When I was a kid I was fascinated with extreme sports. Dirt bikes, BMX, aggressive inline, all of it. I absolutely savored it. When I was five years old I got my first pair of skates. Pink, purple and completely made of cheap plastic, pretty sure there was a princess or two on them as well, my first set of skates was my prized possession. Not even providing a full boot for your feet to safely rest in, just four wheels, and two straps were meant to hold you together as you bladed across the Hotlanta pavement in the middle summer. As I got older and my feet grew obviously these chunky plastic kids toys no longer sufficed for what had become an obsession. 


One afternoon shortly after turning six I came home from school- (this was during the days when you could walk home from the bus stop without your parents being there, this also sparks in my mind we need to discuss my latchkey childhood, but I digress)-I arrived through the door and could hear both of my parents talking which was highly unusual. It was maybe 4pm on a Tuesday, Dad wasn't supposed to be home until 7 and Mom was supposed to be coming in the door with groceries. Something was off, I could feel it when I walked in the house immediately.


But then, my fears lifted because as I came into sight of the kitchen island I saw a box of brand new K2s. 


Now, to you lame ass low and loose fuckers that don't know what I'm talking about you can either read the nonsense I'm about to ramble or you can google it. Either is fine with me. 


K2's were the epitome of class in the world of inline skating. Exactly what you'd wear if you wanted to be the coolest kid at the skating rink for Friday Rave nights, where occasionally the DJ would get really wicked and play Skinny Puppy. If you wanted to roll with the goths you needed the Fatty's, black boots, black laces, grey tongue.
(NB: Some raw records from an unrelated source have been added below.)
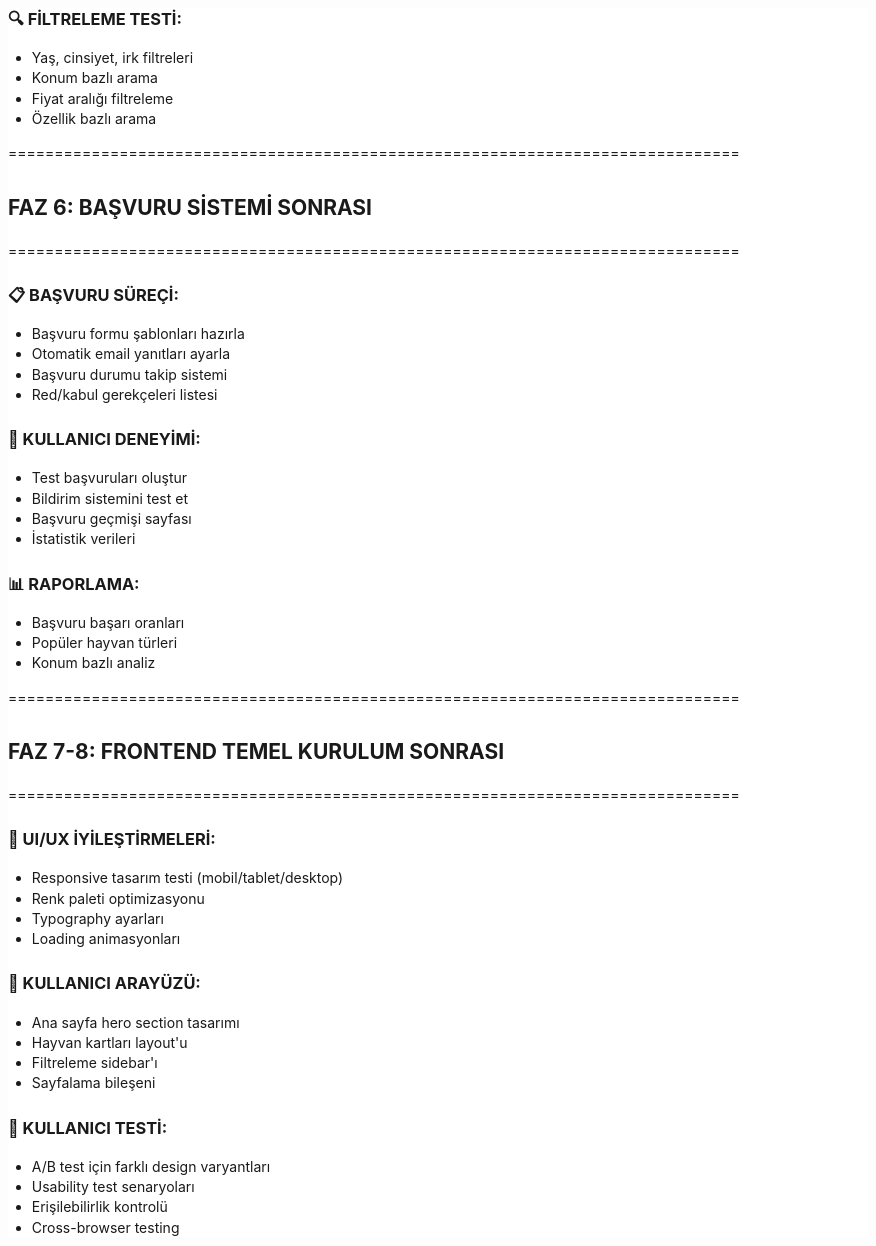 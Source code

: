### 🔍 FİLTRELEME TESTİ:
- Yaş, cinsiyet, irk filtreleri
- Konum bazlı arama
- Fiyat aralığı filtreleme
- Özellik bazlı arama

===============================================================================
## FAZ 6: BAŞVURU SİSTEMİ SONRASI
===============================================================================

### 📋 BAŞVURU SÜREÇİ:
- Başvuru formu şablonları hazırla
- Otomatik email yanıtları ayarla
- Başvuru durumu takip sistemi
- Red/kabul gerekçeleri listesi

### 👥 KULLANICI DENEYİMİ:
- Test başvuruları oluştur
- Bildirim sistemini test et
- Başvuru geçmişi sayfası
- İstatistik verileri

### 📊 RAPORLAMA:
- Başvuru başarı oranları
- Popüler hayvan türleri
- Konum bazlı analiz

===============================================================================
## FAZ 7-8: FRONTEND TEMEL KURULUM SONRASI
===============================================================================

### 🎨 UI/UX İYİLEŞTİRMELERİ:
- Responsive tasarım testi (mobil/tablet/desktop)
- Renk paleti optimizasyonu
- Typography ayarları
- Loading animasyonları

### 📱 KULLANICI ARAYÜZÜ:
- Ana sayfa hero section tasarımı
- Hayvan kartları layout'u
- Filtreleme sidebar'ı
- Sayfalama bileşeni

### 🧪 KULLANICI TESTİ:
- A/B test için farklı design varyantları
- Usability test senaryoları
- Erişilebilirlik kontrolü
- Cross-browser testing
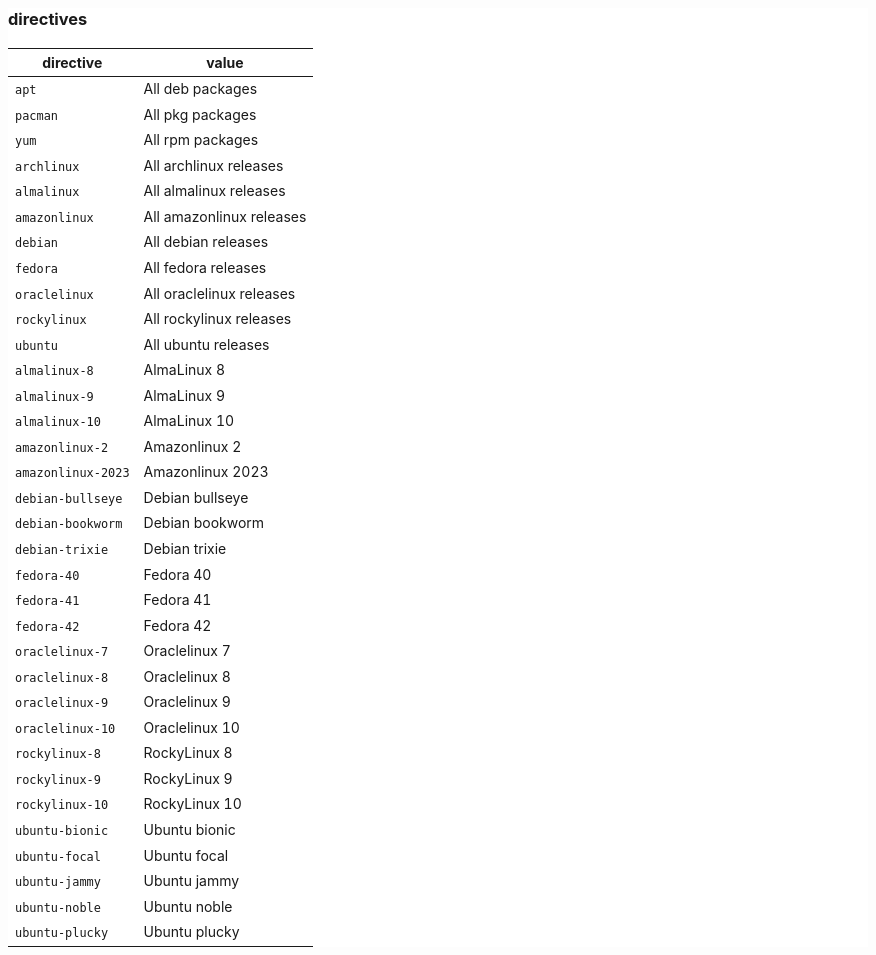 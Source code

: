 ### directives

| directive          | value                    |
|--------------------|--------------------------|
| `apt`              | All deb packages         |
| `pacman`           | All pkg packages         |
| `yum`              | All rpm packages         |
| `archlinux`        | All archlinux releases   |
| `almalinux`        | All almalinux releases   |
| `amazonlinux`      | All amazonlinux releases |
| `debian`           | All debian releases      |
| `fedora`           | All fedora releases      |
| `oraclelinux`      | All oraclelinux releases |
| `rockylinux`       | All rockylinux releases  |
| `ubuntu`           | All ubuntu releases      |
| `almalinux-8`      | AlmaLinux 8              |
| `almalinux-9`      | AlmaLinux 9              |
| `almalinux-10`     | AlmaLinux 10             |
| `amazonlinux-2`    | Amazonlinux 2            |
| `amazonlinux-2023` | Amazonlinux 2023         |
| `debian-bullseye`  | Debian bullseye          |
| `debian-bookworm`  | Debian bookworm          |
| `debian-trixie`    | Debian trixie            |
| `fedora-40`        | Fedora 40                |
| `fedora-41`        | Fedora 41                |
| `fedora-42`        | Fedora 42                |
| `oraclelinux-7`    | Oraclelinux 7            |
| `oraclelinux-8`    | Oraclelinux 8            |
| `oraclelinux-9`    | Oraclelinux 9            |
| `oraclelinux-10`   | Oraclelinux 10           |
| `rockylinux-8`     | RockyLinux 8             |
| `rockylinux-9`     | RockyLinux 9             |
| `rockylinux-10`    | RockyLinux 10            |
| `ubuntu-bionic`    | Ubuntu bionic            |
| `ubuntu-focal`     | Ubuntu focal             |
| `ubuntu-jammy`     | Ubuntu jammy             |
| `ubuntu-noble`     | Ubuntu noble             |
| `ubuntu-plucky`    | Ubuntu plucky            |
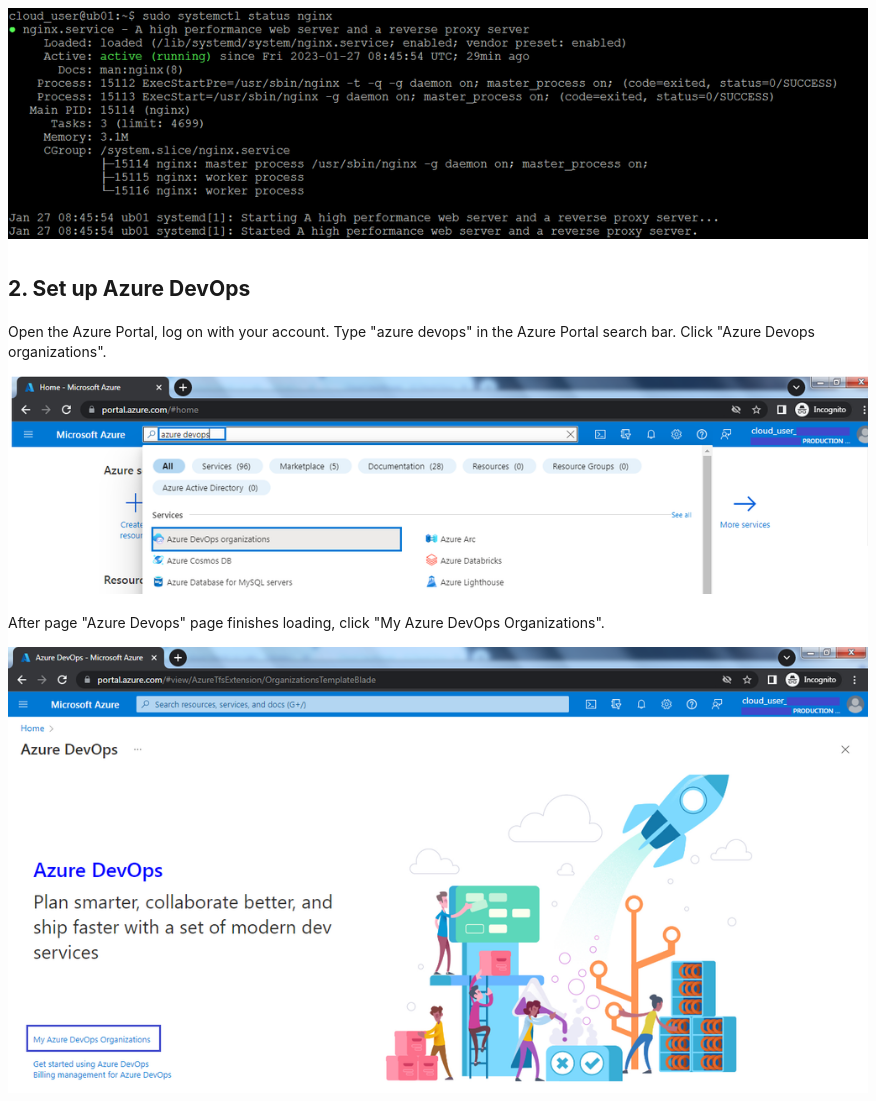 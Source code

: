 ![web3](https://raw.githubusercontent.com/vottri/Azure-DevOps/main/images2/web3.png)

## 2. Set up Azure DevOps <a name="2"></a>

Open the Azure Portal, log on with your account. Type "azure devops" in the Azure Portal search bar. Click "Azure Devops organizations".

![dev1](https://raw.githubusercontent.com/vottri/Azure-DevOps/main/images1/dev1.png)

After page "Azure Devops" page finishes loading, click "My Azure DevOps Organizations".

![dev2](https://raw.githubusercontent.com/vottri/Azure-DevOps/main/images1/dev2.png)
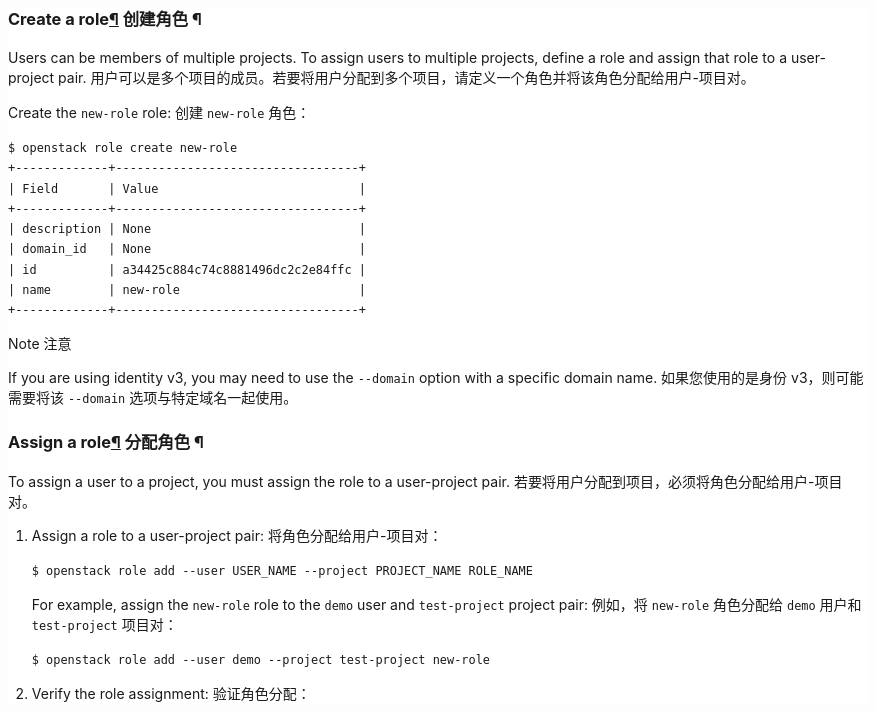 ### Create a role[¶](https://docs.openstack.org/keystone/yoga/admin/cli-manage-projects-users-and-roles.html#create-a-role) 创建角色 ¶

Users can be members of multiple projects. To assign users to multiple projects, define a role and assign that role to a user-project pair.
用户可以是多个项目的成员。若要将用户分配到多个项目，请定义一个角色并将该角色分配给用户-项目对。

Create the `new-role` role:
创建 `new-role` 角色：

```
$ openstack role create new-role
+-------------+----------------------------------+
| Field       | Value                            |
+-------------+----------------------------------+
| description | None                             |
| domain_id   | None                             |
| id          | a34425c884c74c8881496dc2c2e84ffc |
| name        | new-role                         |
+-------------+----------------------------------+
```



 

Note 注意



If you are using identity v3, you may need to use the `--domain` option with a specific domain name.
如果您使用的是身份 v3，则可能需要将该 `--domain` 选项与特定域名一起使用。

### Assign a role[¶](https://docs.openstack.org/keystone/yoga/admin/cli-manage-projects-users-and-roles.html#assign-a-role) 分配角色 ¶

To assign a user to a project, you must assign the role to a user-project pair.
若要将用户分配到项目，必须将角色分配给用户-项目对。

1. Assign a role to a user-project pair:
   将角色分配给用户-项目对：

   ```
   $ openstack role add --user USER_NAME --project PROJECT_NAME ROLE_NAME
   ```

   For example, assign the `new-role` role to the `demo` user and `test-project` project pair:
   例如，将 `new-role` 角色分配给 `demo` 用户和 `test-project` 项目对：

   ```
   $ openstack role add --user demo --project test-project new-role
   ```

2. Verify the role assignment:
   验证角色分配：
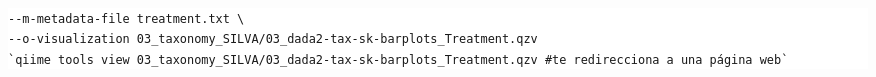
 ```
--m-metadata-file treatment.txt \
--o-visualization 03_taxonomy_SILVA/03_dada2-tax-sk-barplots_Treatment.qzv
`qiime tools view 03_taxonomy_SILVA/03_dada2-tax-sk-barplots_Treatment.qzv #te redirecciona a una página web`
```
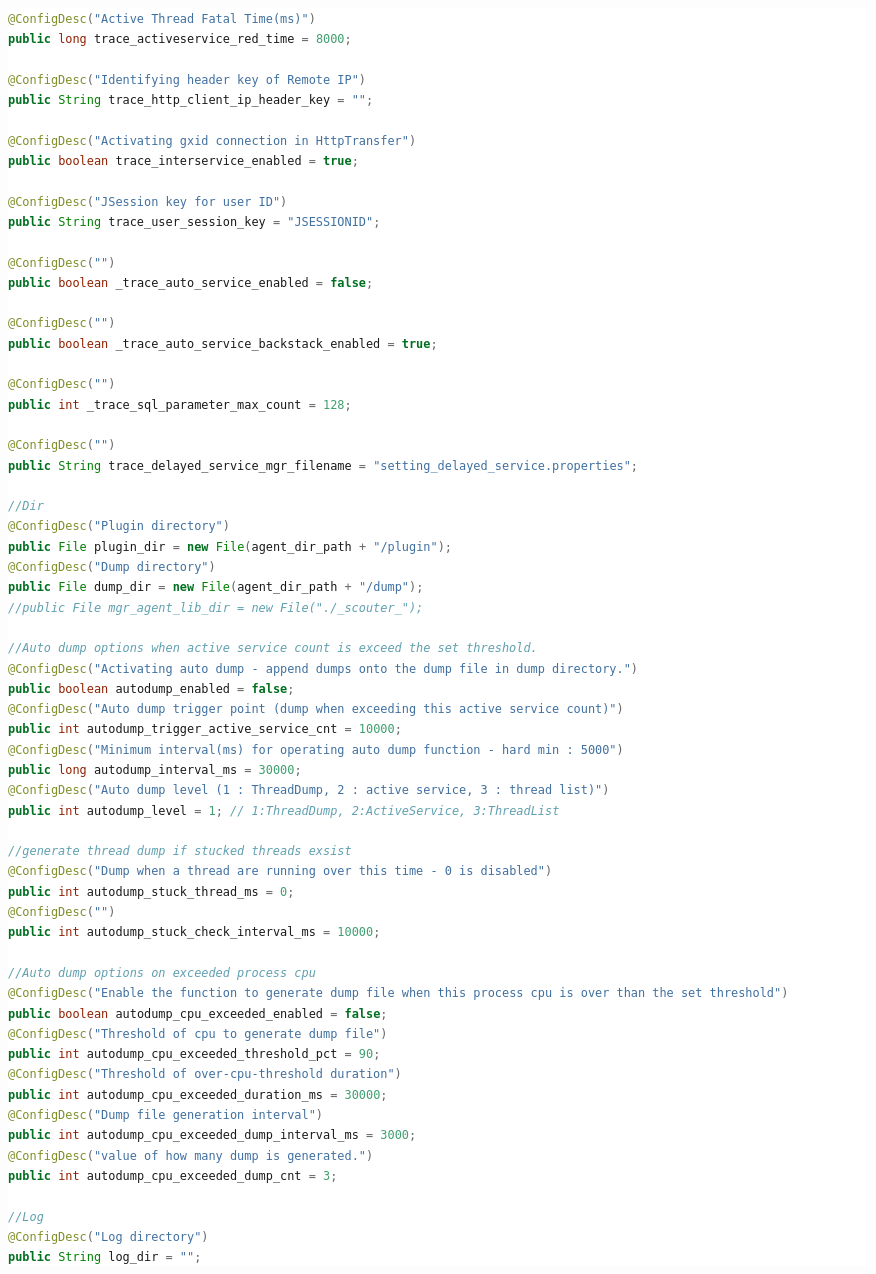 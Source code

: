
 ```java
@ConfigDesc("Active Thread Fatal Time(ms)")
public long trace_activeservice_red_time = 8000;

@ConfigDesc("Identifying header key of Remote IP")
public String trace_http_client_ip_header_key = "";

@ConfigDesc("Activating gxid connection in HttpTransfer")
public boolean trace_interservice_enabled = true;

@ConfigDesc("JSession key for user ID")
public String trace_user_session_key = "JSESSIONID";

@ConfigDesc("")
public boolean _trace_auto_service_enabled = false;

@ConfigDesc("")
public boolean _trace_auto_service_backstack_enabled = true;

@ConfigDesc("")
public int _trace_sql_parameter_max_count = 128;

@ConfigDesc("")
public String trace_delayed_service_mgr_filename = "setting_delayed_service.properties";

//Dir
@ConfigDesc("Plugin directory")
public File plugin_dir = new File(agent_dir_path + "/plugin");
@ConfigDesc("Dump directory")
public File dump_dir = new File(agent_dir_path + "/dump");
//public File mgr_agent_lib_dir = new File("./_scouter_");

//Auto dump options when active service count is exceed the set threshold.
@ConfigDesc("Activating auto dump - append dumps onto the dump file in dump directory.")
public boolean autodump_enabled = false;
@ConfigDesc("Auto dump trigger point (dump when exceeding this active service count)")
public int autodump_trigger_active_service_cnt = 10000;
@ConfigDesc("Minimum interval(ms) for operating auto dump function - hard min : 5000")
public long autodump_interval_ms = 30000;
@ConfigDesc("Auto dump level (1 : ThreadDump, 2 : active service, 3 : thread list)")
public int autodump_level = 1; // 1:ThreadDump, 2:ActiveService, 3:ThreadList

//generate thread dump if stucked threads exsist
@ConfigDesc("Dump when a thread are running over this time - 0 is disabled")
public int autodump_stuck_thread_ms = 0;
@ConfigDesc("")
public int autodump_stuck_check_interval_ms = 10000;

//Auto dump options on exceeded process cpu
@ConfigDesc("Enable the function to generate dump file when this process cpu is over than the set threshold")
public boolean autodump_cpu_exceeded_enabled = false;
@ConfigDesc("Threshold of cpu to generate dump file")
public int autodump_cpu_exceeded_threshold_pct = 90;
@ConfigDesc("Threshold of over-cpu-threshold duration")
public int autodump_cpu_exceeded_duration_ms = 30000;
@ConfigDesc("Dump file generation interval")
public int autodump_cpu_exceeded_dump_interval_ms = 3000;
@ConfigDesc("value of how many dump is generated.")
public int autodump_cpu_exceeded_dump_cnt = 3;

//Log
@ConfigDesc("Log directory")
public String log_dir = "";
```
Black or plaid jencos, mesh long sleeved tops with torn up Nirvana/Ministry shirts from 93, proudly displaying your wallet chain from Tilt. This was your uniform if you wanted to be a cool goth in 96. See that was all I ever wanted, to be goth, older and jaded. To be grown up and free from what I was living in.

What a fucking ambition for a 6 year old to have. 

K2's were also expensive, even in the 90's. A couple of hundred bucks for some roller blades, and they were inline, weird considering most of us at that age were on traditional block skates. Not a cheap thing to get for your kid, and not something I was in any way expecting to receive from my parents. 


All the same, I walked into the kitchen and there they were. A pair of size 7 K2 Black Fattys. What a dream. I could finally be the coolest kid at the skating rink, be rebellious, spin glowsticks with the goths while listening to Tori Amos. I finally could make friends, because after all, the best friendships are built with people who only care about the things you own right? I could finally be a normal person. 


"Rue, we have something exciting to tell you."


"YOU GOT ME FATTYS!!!!!" I exclaimed with a smile so big it made my cheeks hurt. 


"We did!!! We knew you wanted them so we got them for you. But, we also have something else just as exciting to tell you."


I gazed confused at them because of the look at concern on my father's face and the hesitation in my mother's voice. 


"We're moving to Florida." 




Two weeks later, You're Making Me High had just finished playing, the DJ flipping it to Let If Flow on the b side, Toni Braxton voice was owning my last night at the skate rink in Atlanta, not Skinny Puppy as I'd wished. The thick faux fog hung heavy across the rink, owning the air with a chalk dust like command. The taste of the chemicals from the glow stick I'd chewed the top off of stung my lips.


As life would have it of course this was my last time at Rave night and the first and only time I got to wear my Fattys in public. I eagerly brought it to the attention of the older goth kids there that I'd come about such a gift. They rolled their eyes. I was an annoying child after all, younger, desperate for attention, desperate for friends and to fit in, to be normal. I hadn't gotten the approval I'd been seeking and it hurt.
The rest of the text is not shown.